Sample	Flavor	Color	Texture (Grittiness)	Overall acceptability
Millet: Cowpea
80:20	4.35^b	5.46^a	5.48^a	5.15^a
70:30	5.60^b	6.28^a	5.67^a	5.46^a
Millet: Soybean
80:20	6.28^ab	6.05^a	6.20^a	6.80^a
70:30	6.22^ab	5.88^a	6.10^a	6.04^a
Millet: Groundnut
80:20	5.45^ab	5.64^a	6.10^a	6.40^a
70:30	6.84^ab	6.14^a	6.35^a	7.25^a
100% Millet Fura Extruded	6.10^ab	6.18^a	6.35^a	5.95^a
Traditional	7.10^a	6.81^a	5.40^a	6.70^a
Means within a column not having same superscript are significantly different (p < 0.05).

After packaging into low density polyethylene and cellophane bags and storage for 12 weeks (temperature 28 ± 2°C, RH 64%) there were still no significant differences (p > 0.05) in term of color and texture for all fura products. There were also no significant differences (p > 0.05) in flavor between the traditional fura and extruded fura samples, except for extruded fura from millet: cowpea blends. The overall acceptability for all fura samples after 12 weeks storage was similar.

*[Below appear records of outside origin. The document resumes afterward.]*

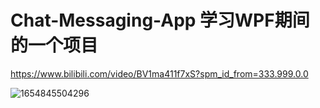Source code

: # Chat-Messaging-App 学习WPF期间的一个项目
https://www.bilibili.com/video/BV1ma411f7xS?spm_id_from=333.999.0.0

![1654845504296](https://user-images.githubusercontent.com/102707475/173011889-6ef1d6c8-8e89-4ff2-a4ac-7cbe1a40b6fc.jpg)
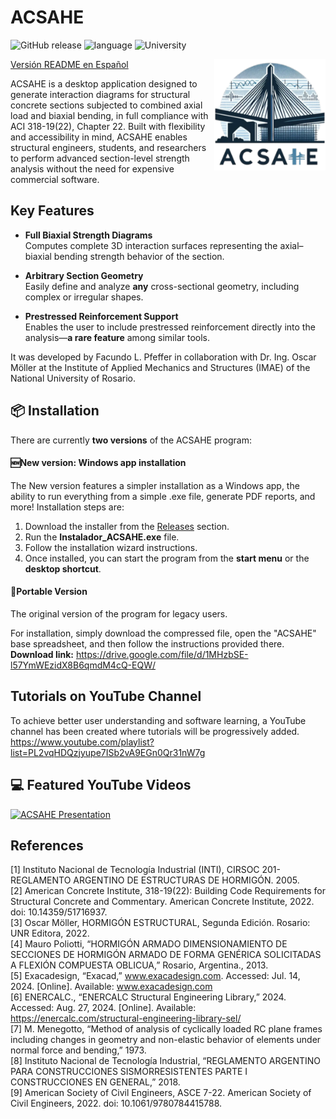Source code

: # ACSAHE
![GitHub release](https://img.shields.io/github/v/release/Facundo-Pfeffer/ACSAHE?sort=semver&display_name=tag&labelColor=grey&color=blue&link=https%3A%2F%2Fgithub.com%2FFacundo-Pfeffer%2FACSAHE%2Freleases)
![language](https://img.shields.io/badge/language-Python-239120)
![University](https://img.shields.io/github/last-commit/Facundo-Pfeffer/ACSAHE?color=white)

<img src="build/gui/images/COMPLETE LOGO - README.png" align="right" alt="ACSAHE Logo" width="178" height="178">

[Versión README en Español](README_es.md)

ACSAHE is a desktop application designed to generate interaction diagrams for structural concrete sections subjected to combined axial load and biaxial bending, in full compliance with ACI 318-19(22), Chapter 22.
Built with flexibility and accessibility in mind, ACSAHE enables structural engineers, students, and researchers to perform advanced section-level strength analysis without the need for expensive commercial software.

## Key Features

- **Full Biaxial Strength Diagrams**  
  Computes complete 3D interaction surfaces representing the axial–biaxial bending strength behavior of the section.

- **Arbitrary Section Geometry**  
  Easily define and analyze **any** cross-sectional geometry, including complex or irregular shapes.

- **Prestressed Reinforcement Support**  
  Enables the user to include prestressed reinforcement directly into the analysis—**a rare feature** among similar tools.

It was developed by Facundo L. Pfeffer in collaboration with Dr. Ing. Oscar Möller at the Institute of Applied Mechanics and Structures (IMAE) of the National University of Rosario.

## 📦 Installation
There are currently **two versions** of the ACSAHE program:

#### 🆕New version: Windows app installation
The New version features a simpler installation as a Windows app, the ability to run everything from a simple .exe file, generate PDF reports, and more!
Installation steps are:
1. Download the installer from the [Releases](https://github.com/Facundo-Pfeffer/ACSAHE/releases) section.
2. Run the **Instalador_ACSAHE.exe** file.
3. Follow the installation wizard instructions.
4. Once installed, you can start the program from the **start menu** or the **desktop shortcut**.

#### 👜Portable Version
The original version of the program for legacy users.

For installation, simply download the compressed file, open the "ACSAHE" base spreadsheet, and then follow the instructions provided there. **Download link:**
https://drive.google.com/file/d/1MHzbSE-l57YmWEzidX8B6qmdM4cQ-EQW/

## Tutorials on YouTube Channel
To achieve better user understanding and software learning, a YouTube channel has been created where tutorials will be progressively added. https://www.youtube.com/playlist?list=PL2vqHDQzjyupe7ISb2vA9EGn0Qr31nW7g

## 💻 Featured YouTube Videos
[![ACSAHE Presentation](https://ytcards.demolab.com/?id=QqawT_ZerwE&title=ARGENTINA+PRESENTATION+AT+COLEIC+PANAMA:+FIRST+PLACE+WINNER+-+Facundo+L.+Pfeffer&lang=en&timestamp=1638183600&background_color=%230d1117&title_color=%23ffffff&stats_color=%23dedede&max_title_lines=1&width=250&border_radius=5&duration=380 "ARGENTINA PRESENTATION AT COLEIC PANAMA: FIRST PLACE WINNER - Facundo L. Pfeffer")](https://youtu.be/QqawT_ZerwE?si=gV1tgwvtkunF_Gk4)

## References
[1] Instituto Nacional de Tecnología Industrial (INTI), CIRSOC 201- REGLAMENTO ARGENTINO DE ESTRUCTURAS DE HORMIGÓN. 2005.  
[2] American Concrete Institute, 318-19(22): Building Code Requirements for Structural Concrete and Commentary. American Concrete Institute, 2022. doi: 10.14359/51716937.  
[3] Oscar Möller, HORMIGÓN ESTRUCTURAL, Segunda Edición. Rosario: UNR Editora, 2022.  
[4] Mauro Poliotti, “HORMIGÓN ARMADO DIMENSIONAMIENTO DE SECCIONES DE HORMIGÓN ARMADO DE FORMA GENÉRICA SOLICITADAS A FLEXIÓN COMPUESTA OBLICUA,” Rosario, Argentina., 2013.  
[5] Exacadesign, “Exacad,” www.exacadesign.com. Accessed: Jul. 14, 2024. [Online]. Available: www.exacadesign.com  
[6] ENERCALC., “ENERCALC Structural Engineering Library,” 2024. Accessed: Aug. 27, 2024. [Online]. Available: https://enercalc.com/structural-engineering-library-sel/  
[7] M. Menegotto, “Method of analysis of cyclically loaded RC plane frames including changes in geometry and non-elastic behavior of elements under normal force and bending,” 1973.  
[8] Instituto Nacional de Tecnología Industrial, “REGLAMENTO ARGENTINO PARA CONSTRUCCIONES SISMORRESISTENTES PARTE I CONSTRUCCIONES EN GENERAL,” 2018.  
[9] American Society of Civil Engineers, ASCE 7-22. American Society of Civil Engineers, 2022. doi: 10.1061/9780784415788.  
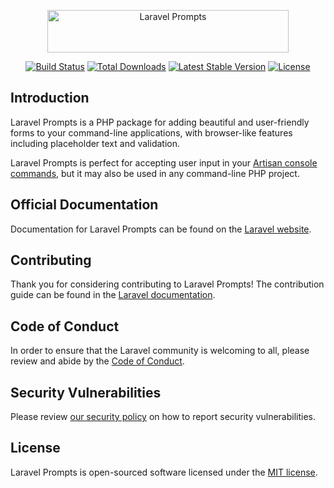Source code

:<p align="center"><img width="386" height="68" src="/art/logo.svg" alt="Laravel Prompts"></p>

<p align="center">
<a href="https://github.com/laravel/prompts/actions"><img src="https://github.com/laravel/prompts/workflows/tests/badge.svg" alt="Build Status"></a>
<a href="https://packagist.org/packages/laravel/prompts"><img src="https://img.shields.io/packagist/dt/laravel/prompts" alt="Total Downloads"></a>
<a href="https://packagist.org/packages/laravel/prompts"><img src="https://img.shields.io/packagist/v/laravel/prompts" alt="Latest Stable Version"></a>
<a href="https://packagist.org/packages/laravel/prompts"><img src="https://img.shields.io/packagist/l/laravel/prompts" alt="License"></a>
</p>

## Introduction

Laravel Prompts is a PHP package for adding beautiful and user-friendly forms to your command-line applications, with browser-like features including placeholder text and validation.

Laravel Prompts is perfect for accepting user input in your [Artisan console commands](https://laravel.com/docs/artisan#writing-commands), but it may also be used in any command-line PHP project.

## Official Documentation

Documentation for Laravel Prompts can be found on the [Laravel website](https://laravel.com/docs/prompts).

## Contributing

Thank you for considering contributing to Laravel Prompts! The contribution guide can be found in the [Laravel documentation](https://laravel.com/docs/contributions).

## Code of Conduct

In order to ensure that the Laravel community is welcoming to all, please review and abide by the [Code of Conduct](https://laravel.com/docs/contributions#code-of-conduct).

## Security Vulnerabilities

Please review [our security policy](https://github.com/laravel/prompts/security/policy) on how to report security vulnerabilities.

## License

Laravel Prompts is open-sourced software licensed under the [MIT license](LICENSE.md).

The beany flavors of fura from millet: cowpea may have led to its low rating in relation to the other products. No fura sample was rated poor or unacceptable an indication that an acceptable fura can be produced through extrusion cooking. Shelf life studies (results not shown) reveal that extruded fura can store for up to 6 months in low-density polyethylene and cellophane packaging materials at 30°C and RH 64%.

CONCLUSION

It can be concluded that extruded fura showed instantization tendency and had good hydration power compared to the traditional fura. The addition of grain legumes to fura enhanced its nutrient density which means that extruded fura supplemented with grain legumes can be recommended for areas prone to protein energy malnutrition and those living in war torn and famine ravaged areas of West Africa. All extruded fura had good puff ratio and were acceptable even after 12 weeks storage at room temperature.

ACKNOWLEDMENT

This study was supported in part by a grant from the Swiss corporation to West and Central African Millet Research Network (ROCAFREMI-WCAMRN) through Lake Chad Research Institute.